What is needed: Return exactly the lines below, starting with the one that has "However, more recent" and going on through the one that has "This corresponds to".

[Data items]
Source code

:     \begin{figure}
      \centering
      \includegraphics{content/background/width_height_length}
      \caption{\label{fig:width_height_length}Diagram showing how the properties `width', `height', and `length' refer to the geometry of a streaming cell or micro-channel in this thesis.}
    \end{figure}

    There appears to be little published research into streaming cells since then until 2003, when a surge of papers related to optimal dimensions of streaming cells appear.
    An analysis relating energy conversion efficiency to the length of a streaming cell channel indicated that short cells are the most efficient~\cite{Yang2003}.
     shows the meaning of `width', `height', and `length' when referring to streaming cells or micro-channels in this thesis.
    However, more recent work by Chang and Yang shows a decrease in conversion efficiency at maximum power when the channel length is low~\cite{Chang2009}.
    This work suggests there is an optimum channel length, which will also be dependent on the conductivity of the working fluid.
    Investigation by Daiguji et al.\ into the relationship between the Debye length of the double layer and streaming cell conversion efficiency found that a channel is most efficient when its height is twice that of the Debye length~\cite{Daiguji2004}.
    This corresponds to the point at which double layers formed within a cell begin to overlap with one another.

---

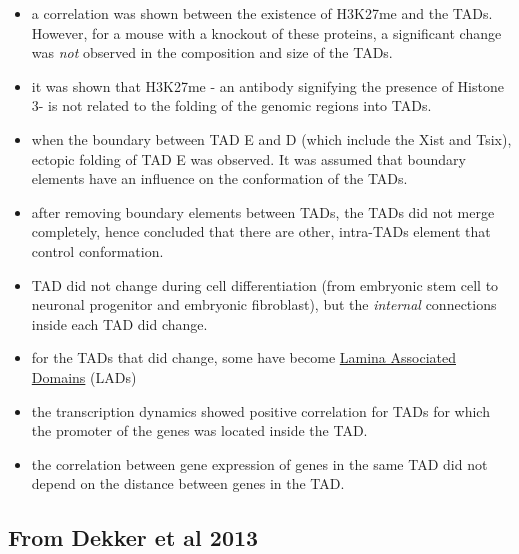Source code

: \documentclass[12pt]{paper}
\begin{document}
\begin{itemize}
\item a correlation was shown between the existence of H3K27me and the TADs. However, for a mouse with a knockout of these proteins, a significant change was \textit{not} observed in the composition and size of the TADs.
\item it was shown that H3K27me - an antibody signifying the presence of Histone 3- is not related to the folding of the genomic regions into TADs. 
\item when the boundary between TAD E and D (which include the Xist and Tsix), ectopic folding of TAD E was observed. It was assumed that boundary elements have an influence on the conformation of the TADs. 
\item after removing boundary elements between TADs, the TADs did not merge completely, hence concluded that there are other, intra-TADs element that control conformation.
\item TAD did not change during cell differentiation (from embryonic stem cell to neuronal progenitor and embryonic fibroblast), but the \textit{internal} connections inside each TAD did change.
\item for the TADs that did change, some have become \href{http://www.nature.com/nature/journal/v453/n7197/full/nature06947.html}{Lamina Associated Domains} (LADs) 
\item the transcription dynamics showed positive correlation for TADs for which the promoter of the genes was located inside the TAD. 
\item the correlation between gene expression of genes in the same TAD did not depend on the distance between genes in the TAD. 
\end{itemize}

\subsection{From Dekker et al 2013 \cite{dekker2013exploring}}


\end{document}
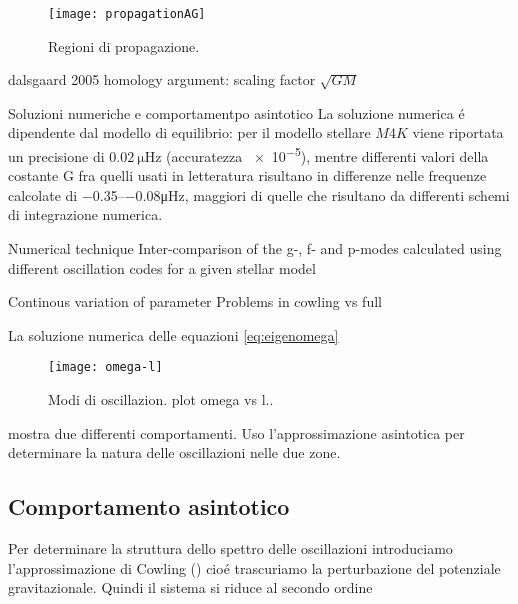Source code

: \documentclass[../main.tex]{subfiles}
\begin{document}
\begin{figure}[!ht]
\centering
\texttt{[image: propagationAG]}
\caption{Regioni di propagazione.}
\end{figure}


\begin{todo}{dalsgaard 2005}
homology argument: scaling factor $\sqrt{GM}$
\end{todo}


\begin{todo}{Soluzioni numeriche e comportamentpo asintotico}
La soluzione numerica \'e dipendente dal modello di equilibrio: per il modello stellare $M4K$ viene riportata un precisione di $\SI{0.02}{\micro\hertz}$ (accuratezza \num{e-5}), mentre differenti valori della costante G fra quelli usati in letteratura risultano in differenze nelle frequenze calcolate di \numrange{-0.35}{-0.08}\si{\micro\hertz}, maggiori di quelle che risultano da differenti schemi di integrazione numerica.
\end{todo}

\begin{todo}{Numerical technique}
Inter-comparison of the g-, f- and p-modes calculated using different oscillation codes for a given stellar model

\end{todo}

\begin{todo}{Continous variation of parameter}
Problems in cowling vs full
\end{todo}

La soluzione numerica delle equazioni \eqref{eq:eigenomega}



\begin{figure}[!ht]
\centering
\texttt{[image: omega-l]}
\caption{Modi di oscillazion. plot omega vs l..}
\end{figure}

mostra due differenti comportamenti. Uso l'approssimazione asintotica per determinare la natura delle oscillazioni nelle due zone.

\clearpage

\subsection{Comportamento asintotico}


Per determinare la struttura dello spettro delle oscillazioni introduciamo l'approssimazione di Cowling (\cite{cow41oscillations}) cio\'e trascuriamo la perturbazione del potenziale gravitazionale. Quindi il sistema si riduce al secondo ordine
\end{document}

Response to this exercise:
    However, more recent work by Chang and Yang shows a decrease in conversion efficiency at maximum power when the channel length is low~\cite{Chang2009}.
    This work suggests there is an optimum channel length, which will also be dependent on the conductivity of the working fluid.
    Investigation by Daiguji et al.\ into the relationship between the Debye length of the double layer and streaming cell conversion efficiency found that a channel is most efficient when its height is twice that of the Debye length~\cite{Daiguji2004}.
    This corresponds to the point at which double layers formed within a cell begin to overlap with one another.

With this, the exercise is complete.